[Task requirements]
What are the lines, copied exactly, from the one containing "protected Color colFground;" through the last line of the records below, both included?

[Dataset entries]
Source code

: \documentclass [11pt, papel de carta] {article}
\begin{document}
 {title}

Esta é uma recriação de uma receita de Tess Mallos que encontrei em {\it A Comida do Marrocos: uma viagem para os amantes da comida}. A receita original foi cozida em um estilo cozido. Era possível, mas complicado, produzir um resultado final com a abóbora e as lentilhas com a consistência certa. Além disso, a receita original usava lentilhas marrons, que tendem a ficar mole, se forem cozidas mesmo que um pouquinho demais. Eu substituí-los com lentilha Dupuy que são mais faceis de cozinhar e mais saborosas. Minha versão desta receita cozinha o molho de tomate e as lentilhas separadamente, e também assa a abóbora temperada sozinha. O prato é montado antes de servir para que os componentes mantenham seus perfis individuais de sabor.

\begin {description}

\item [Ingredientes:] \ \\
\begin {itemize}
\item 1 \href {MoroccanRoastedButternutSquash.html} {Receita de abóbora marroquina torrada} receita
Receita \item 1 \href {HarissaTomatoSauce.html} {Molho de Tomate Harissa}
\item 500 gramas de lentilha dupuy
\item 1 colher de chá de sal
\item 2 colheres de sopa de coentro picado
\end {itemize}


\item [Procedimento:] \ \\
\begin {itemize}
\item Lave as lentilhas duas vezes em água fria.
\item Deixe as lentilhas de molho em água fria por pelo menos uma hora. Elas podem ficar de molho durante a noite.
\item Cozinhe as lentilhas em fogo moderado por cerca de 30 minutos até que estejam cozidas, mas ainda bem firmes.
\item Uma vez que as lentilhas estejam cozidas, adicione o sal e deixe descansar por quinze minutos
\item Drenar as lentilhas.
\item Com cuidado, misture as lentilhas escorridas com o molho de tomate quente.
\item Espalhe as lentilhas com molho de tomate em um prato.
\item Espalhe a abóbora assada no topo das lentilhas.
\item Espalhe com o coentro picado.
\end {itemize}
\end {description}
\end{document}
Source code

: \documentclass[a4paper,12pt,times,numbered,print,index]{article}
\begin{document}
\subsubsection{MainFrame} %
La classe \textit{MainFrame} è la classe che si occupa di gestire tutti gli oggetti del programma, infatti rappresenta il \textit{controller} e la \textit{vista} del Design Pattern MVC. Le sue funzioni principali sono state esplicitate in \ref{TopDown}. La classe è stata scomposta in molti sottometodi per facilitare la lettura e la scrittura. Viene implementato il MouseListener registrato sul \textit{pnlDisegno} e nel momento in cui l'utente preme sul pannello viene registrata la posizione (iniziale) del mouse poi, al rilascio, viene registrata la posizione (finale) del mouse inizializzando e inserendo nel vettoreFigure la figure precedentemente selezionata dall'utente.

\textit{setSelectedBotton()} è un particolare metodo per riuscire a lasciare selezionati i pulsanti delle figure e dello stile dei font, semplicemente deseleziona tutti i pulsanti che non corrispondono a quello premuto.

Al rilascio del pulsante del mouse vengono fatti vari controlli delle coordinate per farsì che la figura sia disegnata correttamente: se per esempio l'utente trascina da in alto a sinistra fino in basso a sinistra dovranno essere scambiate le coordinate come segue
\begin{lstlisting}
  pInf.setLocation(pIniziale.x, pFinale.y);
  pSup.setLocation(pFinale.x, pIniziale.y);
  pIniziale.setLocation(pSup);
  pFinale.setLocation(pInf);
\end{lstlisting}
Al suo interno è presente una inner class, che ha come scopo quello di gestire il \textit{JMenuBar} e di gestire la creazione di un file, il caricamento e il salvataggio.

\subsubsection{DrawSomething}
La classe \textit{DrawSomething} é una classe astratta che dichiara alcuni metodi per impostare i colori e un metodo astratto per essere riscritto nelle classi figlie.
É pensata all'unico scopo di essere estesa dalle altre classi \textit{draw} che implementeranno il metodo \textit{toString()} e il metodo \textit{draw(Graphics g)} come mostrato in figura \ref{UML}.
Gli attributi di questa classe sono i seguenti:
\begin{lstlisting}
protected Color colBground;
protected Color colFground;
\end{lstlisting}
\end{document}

[Answer box]
protected Color colFground;
\end{lstlisting}
\end{document}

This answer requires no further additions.